The World Conference on Disaster Reduction (WCDR) in January 2005 adopted the Hyogo Framework for Action (HFA) with five priorities for action to promote a strategic and systematic approach to reducing vulnerabilities and risk of hazards between 2005 and 2015. OCHA is participating in these efforts to strengthen response preparedness as one of the five priorities in the HFA. At the WCDR, the International Recovery Platform (IRP) was launched as a networking mechanism for post-disaster recovery and bridging relief.
- Identify disaster-prone countries requiring assistance in response preparedness
- Promote the development of contingency plans and standard procedures to assist UNCTs in disaster-prone countries and regions to enhance response preparedness
- Host contingency planning and response preparedness missions, and country and regional workshops
During 2005, OCHA developed its Natural Disaster Action Plan to map out its response preparedness activities. That included activities such as contingency planning, capacity building, and supporting national disaster preparedness strategies, early warning and transitioning to recovery. OCHA’s Regional Offices and Regional Disaster Response Advisors (RDRAs), with the support of CRD, implemented several projects to promote disaster preparedness activities.Most of these activities were carried out in the two particularly disaster-prone regions: Asia and the Pacific, and the Americas and the Caribbean.
In Asia and the Pacific, contingency planning workshops were held in Nepal and Bangladesh, which strengthened UNCTs’ response capacities and identified areas of UN support to the governments, such as the formulation of contingency planning for both natural disasters and complex emergencies, and strengthening of UN Disaster Management Teams (UNDMTs). A mission was also fielded to the Pacific to develop a regional strategy for disaster response and preparedness.

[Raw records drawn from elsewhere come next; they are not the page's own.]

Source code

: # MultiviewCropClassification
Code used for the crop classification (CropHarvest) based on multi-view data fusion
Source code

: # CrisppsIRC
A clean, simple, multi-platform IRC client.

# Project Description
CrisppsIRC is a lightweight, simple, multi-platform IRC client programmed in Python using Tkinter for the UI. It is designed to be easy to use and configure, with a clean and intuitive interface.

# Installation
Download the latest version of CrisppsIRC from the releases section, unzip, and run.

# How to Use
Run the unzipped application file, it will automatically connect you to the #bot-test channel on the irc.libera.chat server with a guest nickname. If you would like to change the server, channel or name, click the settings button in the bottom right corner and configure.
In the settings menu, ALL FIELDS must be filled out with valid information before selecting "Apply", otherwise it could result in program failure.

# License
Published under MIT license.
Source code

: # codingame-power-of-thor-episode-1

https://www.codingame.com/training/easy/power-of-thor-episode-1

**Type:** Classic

In the Americas and the Caribbean, OCHA supported the organisation of the 10th Meeting of the Association of Caribbean States (ACS), Special Committee on Natural Disasters. That resulted in the formulation of lines of action to enhance preparedness and response measures for the 2005 hurricane season for countries in the Caribbean basin. The event also contributed to ongoing efforts to raise the level of awareness of emergency managers and other government authorities about the need to improve their country’s level of preparedness to confront the hurricane season. OCHA also participated in the Regional Review Forum in Jamaica to strengthen disaster management capacities of the RCs’ offices in the Caribbean.

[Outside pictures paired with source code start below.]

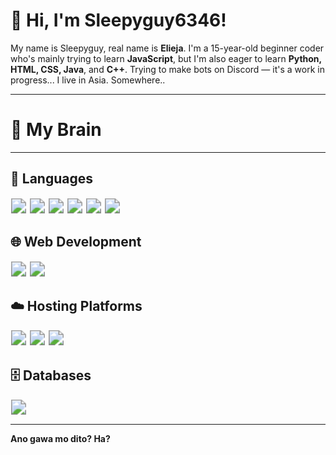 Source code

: <h1>👋 Hi, I'm Sleepyguy6346!</h1>

<p>
My name is Sleepyguy, real name is <strong>Elieja</strong>. I'm a 15-year-old beginner coder who's mainly trying to learn <strong>JavaScript</strong>, 
but I'm also eager to learn <strong>Python, HTML, CSS, Java</strong>, and <strong>C++</strong>.  
Trying to make bots on Discord — it's a work in progress...  
I live in Asia. Somewhere..
</p>

<hr>

<h1>🧠 My Brain</h1>
<hr>

<h2>💬 Languages</h2>
<p>
  <img src="https://img.shields.io/badge/-JavaScript-black?style=flat-square&logo=javascript" style="transform: scale(1.5); margin: 5px;" />
  <img src="https://img.shields.io/badge/-Python-black?style=flat-square&logo=python" style="transform: scale(1.5); margin: 5px;" />
  <img src="https://img.shields.io/badge/-HTML5-black?style=flat-square&logo=html5" style="transform: scale(1.5); margin: 5px;" />
  <img src="https://img.shields.io/badge/-CSS3-black?style=flat-square&logo=css3" style="transform: scale(1.5); margin: 5px;" />
  <img src="https://img.shields.io/badge/-Java-black?style=flat-square&logo=java" style="transform: scale(1.5); margin: 5px;" />
  <img src="https://img.shields.io/badge/-C++-black?style=flat-square&logo=cplusplus" style="transform: scale(1.5); margin: 5px;" />
</p>

<h2>🌐 Web Development</h2>
<p>
  <img src="https://img.shields.io/badge/-HTML5-orange?style=flat-square&logo=html5" style="transform: scale(1.5); margin: 5px;" />
  <img src="https://img.shields.io/badge/-CSS3-blue?style=flat-square&logo=css3" style="transform: scale(1.5); margin: 5px;" />
</p>

<h2>☁️ Hosting Platforms</h2>
<p>
  <img src="https://img.shields.io/badge/-Render-000000?style=flat-square&logo=render" style="transform: scale(1.5); margin: 5px;" />
  <img src="https://img.shields.io/badge/-GitHub%20Pages-181717?style=flat-square&logo=github" style="transform: scale(1.5); margin: 5px;" />
  <img src="https://img.shields.io/badge/-UptimeRobot-3eaaaf?style=flat-square&logo=uptime-robot" style="transform: scale(1.5); margin: 5px;" />
</p>

<h2>🗄️ Databases</h2>
<p>
  <img src="https://img.shields.io/badge/-SQLite-07405E?style=flat-square&logo=sqlite" style="transform: scale(1.5); margin: 5px;" />
</p>

<hr>

<p><strong>Ano gawa mo dito? Ha?</strong></p>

Contingency planning workshops were held with UNCTs in Chile, Guyana, Mexico and Venezuela, which provided basic knowledge of disaster preparedness and response.
An UNDAC mission was pre-deployed to Nicaragua in October to support national authorities and UN Agencies there in preparing for the potential effects of the rapidly approaching Hurricane Beta. The mission arrived 48 hours before the hurricane made landfall, pre-positioning the team well before the possible closure of airports so that response coordination activities could be activated at once.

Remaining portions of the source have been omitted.